What you need to do: Write every entry out again, unchanged.

[Dataset entries]
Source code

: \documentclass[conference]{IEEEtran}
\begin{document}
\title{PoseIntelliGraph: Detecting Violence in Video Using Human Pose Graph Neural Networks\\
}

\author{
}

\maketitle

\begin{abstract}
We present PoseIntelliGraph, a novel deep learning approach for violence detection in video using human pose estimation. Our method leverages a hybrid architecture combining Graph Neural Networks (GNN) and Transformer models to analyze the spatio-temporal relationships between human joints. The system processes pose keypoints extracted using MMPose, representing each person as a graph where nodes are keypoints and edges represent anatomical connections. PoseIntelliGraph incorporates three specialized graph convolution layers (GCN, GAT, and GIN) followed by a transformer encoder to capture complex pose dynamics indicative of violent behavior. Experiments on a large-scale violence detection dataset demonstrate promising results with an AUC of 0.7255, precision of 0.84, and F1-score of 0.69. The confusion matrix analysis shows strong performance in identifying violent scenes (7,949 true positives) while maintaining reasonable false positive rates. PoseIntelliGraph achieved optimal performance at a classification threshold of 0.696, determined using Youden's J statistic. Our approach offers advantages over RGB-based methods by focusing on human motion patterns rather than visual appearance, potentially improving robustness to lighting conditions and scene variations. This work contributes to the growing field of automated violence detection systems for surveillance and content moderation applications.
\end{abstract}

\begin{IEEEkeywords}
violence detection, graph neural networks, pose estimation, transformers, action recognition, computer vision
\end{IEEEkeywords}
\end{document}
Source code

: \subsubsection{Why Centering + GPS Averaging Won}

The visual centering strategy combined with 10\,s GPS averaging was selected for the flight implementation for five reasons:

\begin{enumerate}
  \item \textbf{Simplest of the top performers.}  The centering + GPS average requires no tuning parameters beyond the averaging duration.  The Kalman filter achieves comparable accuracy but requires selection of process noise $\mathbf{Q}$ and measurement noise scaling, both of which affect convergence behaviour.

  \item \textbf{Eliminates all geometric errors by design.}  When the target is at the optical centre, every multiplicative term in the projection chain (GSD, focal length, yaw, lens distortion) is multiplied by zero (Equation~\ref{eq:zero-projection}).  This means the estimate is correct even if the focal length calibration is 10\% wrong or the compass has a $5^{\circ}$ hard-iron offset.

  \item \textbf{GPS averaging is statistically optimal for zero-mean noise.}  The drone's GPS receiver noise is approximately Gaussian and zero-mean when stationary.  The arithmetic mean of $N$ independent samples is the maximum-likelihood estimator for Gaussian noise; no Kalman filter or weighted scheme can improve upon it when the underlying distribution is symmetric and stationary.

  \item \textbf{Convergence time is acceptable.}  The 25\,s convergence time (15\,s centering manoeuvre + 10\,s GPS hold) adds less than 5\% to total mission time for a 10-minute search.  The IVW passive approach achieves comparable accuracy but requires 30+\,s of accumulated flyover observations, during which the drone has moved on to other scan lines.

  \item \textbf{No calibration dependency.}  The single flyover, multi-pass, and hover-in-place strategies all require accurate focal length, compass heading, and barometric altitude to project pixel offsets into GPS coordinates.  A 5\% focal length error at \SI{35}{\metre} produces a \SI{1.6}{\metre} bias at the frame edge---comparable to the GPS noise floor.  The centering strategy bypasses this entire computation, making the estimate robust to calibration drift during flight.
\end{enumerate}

Result of the exercise:
Source code

: \documentclass[conference]{IEEEtran}
\begin{document}
\title{PoseIntelliGraph: Detecting Violence in Video Using Human Pose Graph Neural Networks\\
}

\author{
}

\maketitle

\begin{abstract}
We present PoseIntelliGraph, a novel deep learning approach for violence detection in video using human pose estimation. Our method leverages a hybrid architecture combining Graph Neural Networks (GNN) and Transformer models to analyze the spatio-temporal relationships between human joints. The system processes pose keypoints extracted using MMPose, representing each person as a graph where nodes are keypoints and edges represent anatomical connections. PoseIntelliGraph incorporates three specialized graph convolution layers (GCN, GAT, and GIN) followed by a transformer encoder to capture complex pose dynamics indicative of violent behavior. Experiments on a large-scale violence detection dataset demonstrate promising results with an AUC of 0.7255, precision of 0.84, and F1-score of 0.69. The confusion matrix analysis shows strong performance in identifying violent scenes (7,949 true positives) while maintaining reasonable false positive rates. PoseIntelliGraph achieved optimal performance at a classification threshold of 0.696, determined using Youden's J statistic. Our approach offers advantages over RGB-based methods by focusing on human motion patterns rather than visual appearance, potentially improving robustness to lighting conditions and scene variations. This work contributes to the growing field of automated violence detection systems for surveillance and content moderation applications.
\end{abstract}

\begin{IEEEkeywords}
violence detection, graph neural networks, pose estimation, transformers, action recognition, computer vision
\end{IEEEkeywords}
\end{document}
Source code

: \subsubsection{Why Centering + GPS Averaging Won}

The visual centering strategy combined with 10\,s GPS averaging was selected for the flight implementation for five reasons:

\begin{enumerate}
  \item \textbf{Simplest of the top performers.}  The centering + GPS average requires no tuning parameters beyond the averaging duration.  The Kalman filter achieves comparable accuracy but requires selection of process noise $\mathbf{Q}$ and measurement noise scaling, both of which affect convergence behaviour.

  \item \textbf{Eliminates all geometric errors by design.}  When the target is at the optical centre, every multiplicative term in the projection chain (GSD, focal length, yaw, lens distortion) is multiplied by zero (Equation~\ref{eq:zero-projection}).  This means the estimate is correct even if the focal length calibration is 10\% wrong or the compass has a $5^{\circ}$ hard-iron offset.

  \item \textbf{GPS averaging is statistically optimal for zero-mean noise.}  The drone's GPS receiver noise is approximately Gaussian and zero-mean when stationary.  The arithmetic mean of $N$ independent samples is the maximum-likelihood estimator for Gaussian noise; no Kalman filter or weighted scheme can improve upon it when the underlying distribution is symmetric and stationary.

  \item \textbf{Convergence time is acceptable.}  The 25\,s convergence time (15\,s centering manoeuvre + 10\,s GPS hold) adds less than 5\% to total mission time for a 10-minute search.  The IVW passive approach achieves comparable accuracy but requires 30+\,s of accumulated flyover observations, during which the drone has moved on to other scan lines.

  \item \textbf{No calibration dependency.}  The single flyover, multi-pass, and hover-in-place strategies all require accurate focal length, compass heading, and barometric altitude to project pixel offsets into GPS coordinates.  A 5\% focal length error at \SI{35}{\metre} produces a \SI{1.6}{\metre} bias at the frame edge---comparable to the GPS noise floor.  The centering strategy bypasses this entire computation, making the estimate robust to calibration drift during flight.
\end{enumerate}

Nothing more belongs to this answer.